The latest episode title “Anastasia," was really confusing to me.
I could see the connection between the wannabe Princess Anastasia and the poor Mrs. Schroeder, especially when she stole that negligee from the shop, but Margaret has never seemed desperate to belong like the pretender Anna Anderson. Perhaps it points to the grandiose pretense of some of the evening’s events.
From Nucky’s party to the “negotiation” between Capone and Sheridan, there was a lot of pretending going on, which lead to some superbly acted scenes from the characters. Even smaller characters like Chalky, Margaret, and Capone became more complex and nuanced.
Already at home with Capone, Torrio and a beautiful prostitute named Pearl, Jimmy is still a little unsure about his path. Claiming to only be passing through Chicago, he still helps Capone through the negotiation with Sheridan with some helpful advice about negotiation tactics.

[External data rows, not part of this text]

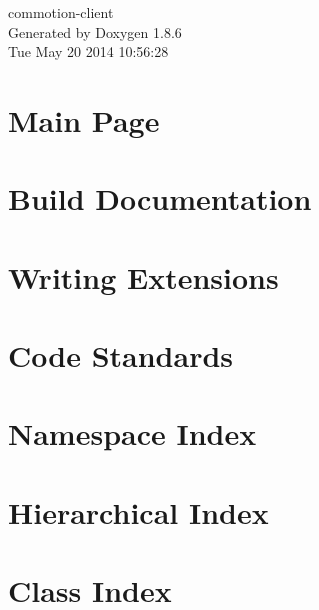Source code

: \documentclass[twoside]{book}
\newcommand{\clearemptydoublepage}{%
  \newpage{\pagestyle{empty}\cleardoublepage}%
}
\begin{document}
\hypersetup{pageanchor=false}
\begin{titlepage}
\vspace*{7cm}
\begin{center}%
{\Large commotion-\/client }\\
\vspace*{1cm}
{\large Generated by Doxygen 1.8.6}\\
\vspace*{0.5cm}
{\small Tue May 20 2014 10:56:28}\\
\end{center}
\end{titlepage}
\clearemptydoublepage
\tableofcontents
\clearemptydoublepage
{}
\hypersetup{pageanchor=true}

\chapter{Main Page}
\label{index}\hypertarget{index}{}
\chapter{Build Documentation}
\label{md_build_README}
\hypertarget{md_build_README}{}

\chapter{Writing Extensions}
\label{md_docs_extensions_writing_extensions}
\hypertarget{md_docs_extensions_writing_extensions}{}

\chapter{Code Standards}
\label{md_docs_style_standards_README}
\hypertarget{md_docs_style_standards_README}{}

\chapter{Namespace Index}

\chapter{Hierarchical Index}

\chapter{Class Index}

\end{document}
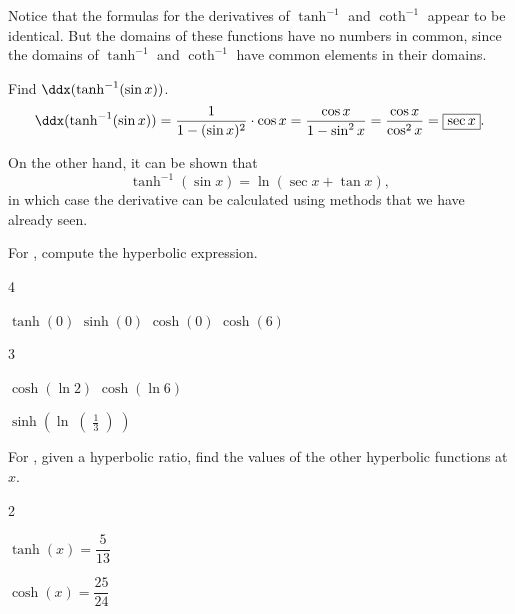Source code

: \documentclass{book}
\begin{document}
Notice that the formulas for the derivatives of $\tanh^{-1}$ and $\coth^{-1}$ appear to be identical. But the domains of these functions have no numbers in common, since the domains of $\tanh^{-1}$ and $\coth^{-1}$ have common elements in their domains.

\begin{Exam} Find $\ddx(\tanh^{-1}(\sin x))$.\\
\[\ddx(\tanh^{-1}(\sin x)) = \dfrac{1}{1-(\sin x)^2}\cdot \cos x = \dfrac{\cos x}{1-\sin^2 x} = \dfrac{\cos x}{\cos^2 x} = \fbox{$\sec x$}.\]

On the other hand, it can be shown that \[\tanh^{-1}(\sin x) = \ln(\sec x + \tan x),\] in which case the derivative can be calculated using methods that we have already seen.
\end{Exam}\vs

\vfill
{}
\pagebreak

For , compute the hyperbolic expression.
\begin{enumerate}[!HW!]
\begin{multicols}{4}
\item\label{exer:hyperbolic:start} $\tanh(0)$
\itemspade $\sinh(0)$ 
\itemspade $\cosh(0)$
\itemspade $\cosh(6)$
\end{multicols}
\begin{multicols}{3}
\item $\cosh(\ln 2)$
\itemspade $\cosh(\ln 6)$ 
\item\label{exer:hyperbolic:stop} $\sinh\left(\ln\middle(\frac{1}{3}\middle)\right)$ 
\end{multicols}
\end{enumerate}

For , given a hyperbolic ratio, find the values of the other hyperbolic functions at $x$.
\begin{enumerate}[!HW!, label=$\spadesuit$ \arabic*., ref=\arabic*]
\begin{multicols}{2}
\item%
\label{exer:hyperbolictriangle:start} $\tanh(x)=\dfrac{5}{13}$ 
\item%
\label{exer:hyperbolictriangle:stop} $\cosh(x)=\dfrac{25}{24}$ 
\end{multicols}
\end{enumerate}
\end{document}
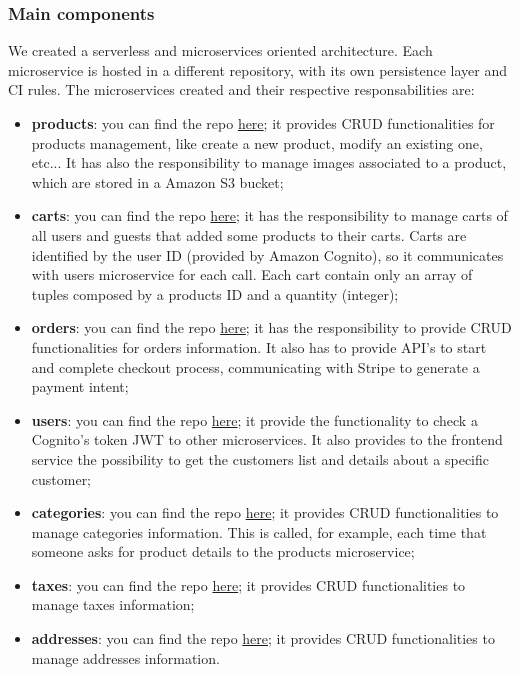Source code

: \subsubsection{Main components}
We created a serverless and microservices oriented architecture. Each microservice is hosted in a different repository, with its own persistence layer and CI rules.
The microservices created and their respective responsabilities are:
\begin{itemize}
    \item \textbf{products}: you can find the repo \href{https://github.com/SWException/products}{here}; it provides CRUD functionalities for products management,
          like create a new product, modify an existing one, etc... It has also the responsibility to manage images associated to a product, which are
          stored in a Amazon S3 bucket;
    \item \textbf{carts}: you can find the repo \href{https://github.com/SWException/carts}{here}; it has the responsibility to manage carts of all users and guests that
          added some products to their carts. Carts are identified by the user ID (provided by Amazon Cognito), so it communicates with users microservice for each call.
          Each cart contain only an array of tuples composed by a products ID and a quantity (integer);
    \item \textbf{orders}: you can find the repo \href{https://github.com/SWException/orders}{here}; it has the responsibility to provide CRUD functionalities for orders information.
          It also has to provide API's to start and complete checkout process, communicating with Stripe to generate a payment intent;
    \item \textbf{users}: you can find the repo \href{https://github.com/SWException/users}{here}; it provide the functionality to check a Cognito's token JWT to other microservices.
          It also provides to the frontend service the possibility to get the customers list and details about a specific customer;
    \item \textbf{categories}: you can find the repo \href{https://github.com/SWException/categories}{here}; it provides CRUD functionalities to manage categories information.
          This is called, for example, each time that someone asks for product details to the products microservice;
    \item \textbf{taxes}: you can find the repo \href{https://github.com/SWException/taxes}{here}; it provides CRUD functionalities to manage taxes information;
    \item \textbf{addresses}: you can find the repo \href{https://github.com/SWException/addresses}{here}; it provides CRUD functionalities to manage addresses information.
\end{itemize}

However, all of this falls on deaf ears as Capone has his own way of dealing with things. Beating up local bartenders to force them into buying from Torrrio is just one of Capone’s tactics, which leads to a sit down meeting with Sheridan. As Torrio’s muscle, Capone acts the part, huffing over perceived slights and unfairly “negotiating” for half of Sheridan’s take. When Sheridan agrees, he tells Jimmy, “I knew he’d cave,” and Jimmy simply replies, “That’s one way of reading it.”Capone’s ambition definitely has driven him this far in the series, but there is a quiet madness about him that actor Stephen Graham brings out remarkably well, especially during the opening scene. He’s like a large child with a sick sense of humor - and a gun. In this case, Jimmy is unfortunately right as Capone’s mobster routine costs Pearl her beautiful face and Torrio his peace of mind.
Back in Atlantic City, Nucky is carefully crafting his performance of “I do expect everything” for his surprise birthday party. Already rehearsing his surprise face and speech, Nucky obsesses over the details for the party. He must impress some very important politicians to ensure his livelihood for the future, and that involves paying their large bills, getting them laid, and providing them with cases of their favorite liquor.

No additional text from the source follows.